06-08-2014

Situation à Gaza : question au Gouvernement

Première séance du mercredi 23 juillet 2014

Situation à Gaza


Situation à Gaza : question d'A. Chassaigne par andrechassaigne

M. le président. La parole est à M. André Chassaigne, pour le groupe de la Gauche démocrate et républicaine.

M. André Chassaigne. Monsieur le ministre des affaires étrangères et du développement international, Gaza est le théâtre d’une tragédie humaine, celle d’une prison à ciel ouvert dont la population subit les bombardements massifs de l’armée israélienne. Censée neutraliser les tunnels et les roquettes du Hamas, l’opération militaire détruit mosquées, maisons, écoles, et même hôpitaux.

Ces bombardements dits chirurgicaux ont déjà coûté la vie à près de 650 Palestiniens, dont une écrasante majorité de civils et des centaines d’enfants. Je le dis solennellement, ces actes sont des violations du droit international humanitaire, constitutifs de crimes de guerre.

Mme Marie-Françoise Bechtel. Absolument !

M. André Chassaigne. Et pourtant, cette énième opération militaire israélienne à Gaza bénéficie du soutien des dirigeants occidentaux, qui conforte le sentiment d’impunité du gouvernement israélien.

Quand le président Hollande a manifesté sa solidarité au gouvernement israélien, en l’habilitant à « prendre toutes les mesures pour protéger sa population », il a oublié la protection de la population palestinienne.

Mme Marie-Françoise Bechtel et M. Jean-Luc Laurent . Hélas !

M. André Chassaigne. Cette position rompait avec la traditionnelle solution des « deux États pour deux peuples », seule à même d’instaurer une paix juste et durable.

Nous avons pris acte, monsieur le ministre, de votre position plus équilibrée. Mais il faut aussi rappeler que l’actuel gouvernement israélien est l’émanation d’une droite nationaliste extrême qui poursuit la colonisation,…

Mme Marie-Françoise Bechtel. Absolument !

M. André Chassaigne. …le blocus inhumain de Gaza et l’emprisonnement arbitraire de Palestiniens au mépris du droit international.

Ma question est précise : quel a été ou quel sera le vote de la France sur la résolution discutée aujourd’hui même à l’ONU demandant la protection internationale des Palestiniens…

M. Hervé Mariton. Et la protection des Israéliens !

M. André Chassaigne. …et une enquête internationale d’urgence sur l’offensive israélienne ? (Applaudissements sur les bancs du groupe GDR et sur quelques bancs du groupe SRC et du groupe écologiste.)

M. le président. La parole est à M. le ministre des affaires étrangères et du développement international.

M. Laurent Fabius, ministre des affaires étrangères et du développement international. Monsieur le président Chassaigne, je connais votre sensibilité sur ces questions. Croyez bien que s’agissant des atteintes extrêmement graves à l’égard des Palestiniens, beaucoup et peut-être même tous ici partagent votre indignation.
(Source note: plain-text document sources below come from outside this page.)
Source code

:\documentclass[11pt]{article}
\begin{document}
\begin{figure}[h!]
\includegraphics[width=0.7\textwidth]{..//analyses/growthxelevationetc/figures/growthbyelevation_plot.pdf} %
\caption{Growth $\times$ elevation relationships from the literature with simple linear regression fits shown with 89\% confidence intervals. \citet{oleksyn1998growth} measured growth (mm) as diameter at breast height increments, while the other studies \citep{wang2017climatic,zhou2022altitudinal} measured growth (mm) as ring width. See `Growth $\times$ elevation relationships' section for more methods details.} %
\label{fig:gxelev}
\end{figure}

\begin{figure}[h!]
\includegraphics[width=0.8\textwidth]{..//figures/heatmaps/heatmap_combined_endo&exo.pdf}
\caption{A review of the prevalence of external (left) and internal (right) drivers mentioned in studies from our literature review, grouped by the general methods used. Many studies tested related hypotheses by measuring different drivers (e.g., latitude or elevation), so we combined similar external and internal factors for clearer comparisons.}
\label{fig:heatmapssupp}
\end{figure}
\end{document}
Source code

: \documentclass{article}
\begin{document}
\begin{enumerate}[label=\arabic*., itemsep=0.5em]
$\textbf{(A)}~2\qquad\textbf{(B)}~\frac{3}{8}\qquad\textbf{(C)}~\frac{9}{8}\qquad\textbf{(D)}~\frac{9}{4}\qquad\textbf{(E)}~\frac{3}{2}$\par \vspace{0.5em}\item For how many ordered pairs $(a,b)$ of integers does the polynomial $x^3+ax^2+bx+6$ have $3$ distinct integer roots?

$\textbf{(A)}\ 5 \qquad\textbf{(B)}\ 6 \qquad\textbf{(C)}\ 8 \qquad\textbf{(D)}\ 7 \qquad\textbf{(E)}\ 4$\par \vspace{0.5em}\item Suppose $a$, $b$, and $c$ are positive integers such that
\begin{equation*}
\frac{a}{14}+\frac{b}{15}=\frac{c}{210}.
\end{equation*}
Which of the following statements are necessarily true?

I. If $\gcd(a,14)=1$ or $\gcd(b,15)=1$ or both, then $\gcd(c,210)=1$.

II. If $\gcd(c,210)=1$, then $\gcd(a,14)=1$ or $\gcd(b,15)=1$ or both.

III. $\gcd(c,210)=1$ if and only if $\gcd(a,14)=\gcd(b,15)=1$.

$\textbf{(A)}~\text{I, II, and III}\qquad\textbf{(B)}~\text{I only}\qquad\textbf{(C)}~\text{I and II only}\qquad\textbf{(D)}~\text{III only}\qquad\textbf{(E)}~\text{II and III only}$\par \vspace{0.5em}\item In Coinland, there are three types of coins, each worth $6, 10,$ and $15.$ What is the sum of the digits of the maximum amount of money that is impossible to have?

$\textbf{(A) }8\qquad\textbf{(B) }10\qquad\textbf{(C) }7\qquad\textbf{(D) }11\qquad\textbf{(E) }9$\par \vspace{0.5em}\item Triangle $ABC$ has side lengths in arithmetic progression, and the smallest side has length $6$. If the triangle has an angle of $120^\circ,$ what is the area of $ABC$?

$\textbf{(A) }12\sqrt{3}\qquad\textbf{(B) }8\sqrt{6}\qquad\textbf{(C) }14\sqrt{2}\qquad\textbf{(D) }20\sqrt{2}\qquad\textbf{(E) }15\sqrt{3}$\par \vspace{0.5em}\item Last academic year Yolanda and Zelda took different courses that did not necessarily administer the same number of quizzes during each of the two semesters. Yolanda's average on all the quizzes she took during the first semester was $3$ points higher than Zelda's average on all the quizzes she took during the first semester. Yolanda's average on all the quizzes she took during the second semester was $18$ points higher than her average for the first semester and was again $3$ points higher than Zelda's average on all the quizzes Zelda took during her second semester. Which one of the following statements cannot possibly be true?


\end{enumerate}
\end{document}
Cela dit, il faut regarder l’ensemble de la question. Le Président de la République – et le Gouvernement est parfaitement en accord avec le chef de l’État – a rappelé un fait qu’il ne faut pas contester, à savoir que tout État a droit à sa sécurité. Cela ne lui permet pas de faire n’importe quoi,…

M. Patrice Carvalho. Tout à fait !

M. Laurent Fabius, ministre. …mais le fait que des roquettes soient envoyées sur Israël par l’organisation du Hamas n’est pas acceptable en droit international et dans les faits. Cela n’autorise pas, de l’autre côté, Israël, à agir d’une façon que vous qualifiez de disproportionnée. Voilà la position du Gouvernement.

Il n’y a pas sur ce point de rupture avec ce que vous avez appelé – et c’est juste – la tradition de la position française. Je rappelle que l’an dernier, nous avons été de ceux qui ont permis que soit voté à l’ONU le statut pour la Palestine d’observateur non-membre.

En ce qui concerne la question précise que vous avez posée, nous nous situerons exactement dans la ligne de la tradition française.

M. Claude Goasguen. Non, dans la ligne du Quai d’Orsay ! Ce n’est pas pareil !

M. Laurent Fabius, ministre. Lorsque la question avait été posée à Genève, la France s’était abstenue. Il en sera de même en ce qui concerne le vote qui interviendra cet après-midi. (Applaudissements sur quelques bancs du groupe SRC.)